A novel approach to measure old biomarker. Nowadays, one of the most powerful techniques for detecting and quantifying DNA adducts is liquid chromatography-mass spectrometry (LC-MS). Using high-resolution mass spectrometry (HRMS), sensitive and selective analytical methods for detecting and identifying DNA adducts in the genome have been developed \cite{Hemeryck_2016} and successfully applied in human health research \cite{Hwa2020,Totsuka2021} and ecotoxicological \cite{Gorokhova2020,Martella2023} diagnostics of adverse effects due to chemical exposure. Instead of analyzing a few adducts from a specific chemical exposure ( (i.e., bottom-up approach), HRMS gives the possibility to screen for DNA adducts from multiple classes of exposure, an “adductomics” approach. Thus, this is a new OMICS approach, with both target and non-targeted analytical methods available to comprehensively investigate the adductome via screening for all known and unknown adducts in the genome (i.e., top-down approach). Various modification types, e.g., bulky PAH-adducts, methylation and oxidation, can be analyzed in a single sample by HRMS, including the determination of their chemical structures, which is useful for exposure diagnostics \cite{Balbo2014,Villalta2017}. Thus, the current capacity for DNA adduct characterization is superior to the classical assays, advocating this OMICS approach to detect and monitor the biological effects of contaminants \cite{Martella2023}.
Methodology
Using various cell types and matrices, several DNA adductomics methods based on LS-HRMS have been developed for applications in human toxicology \cite{Balbo2014a,Guo2018,Hemeryck2017}. These developments are poised to be applicable to any biological sample and allow proposing a workflow for low- and high-mass DNA adduct analysis in wildlife as a part of ecotoxicological surveillance \cite{Martella2023}.

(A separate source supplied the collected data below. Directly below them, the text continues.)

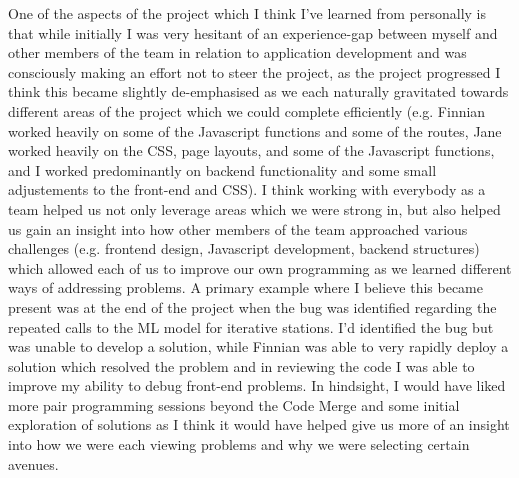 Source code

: \documentclass{scrreprt}
\begin{document}
One of the aspects of the project which I think I've learned from personally is that while initially I was very hesitant of an experience-gap between myself and other members of the team in relation to application development and was consciously making an effort not to steer the project, as the project progressed I think this became slightly de-emphasised as we each naturally gravitated towards different areas of the project which we could complete efficiently (e.g. Finnian worked heavily on some of the Javascript functions and some of the routes, Jane worked heavily on the CSS, page layouts, and some of the Javascript functions, and I worked predominantly on backend functionality and some small adjustements to the front-end and CSS). I think working with everybody as a team helped us not only leverage areas which we were strong in, but also helped us gain an insight into how other members of the team approached various challenges (e.g. frontend design, Javascript development, backend structures) which allowed each of us to improve our own programming as we learned different ways of addressing problems. A primary example where I believe this became present was at the end of the project when the bug was identified regarding the repeated calls to the ML model for iterative stations. I'd identified the bug but was unable to develop a solution, while Finnian was able to very rapidly deploy a solution which resolved the problem and in reviewing the code I was able to improve my ability to debug front-end problems. In hindsight, I would have liked more pair programming sessions beyond the Code Merge and some initial exploration of solutions as I think it would have helped give us more of an insight into how we were each viewing problems and why we were selecting certain avenues.\\
\\
\end{document}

Test organisms. Any plant or animal tissue is suitable for the analysis, including the whole body (for small-sized planktonic and benthic animals as well as embryos), blood, liver and muscle tissues. If fertilized eggs or embryos are present in small specimens, they should be dissected out and either analyzed separately or not included in the female DNA samples to avoid the natural ontogenetic variability in the epigenetic DNA modifications related to embryogenesis \cite{Gorokhova2020}. In fish, liver and muscle tissues are commonly used as test tissues, and more work is needed to identify target tissues and organs for specific adducts if we are to improve the diagnostic properties of the method.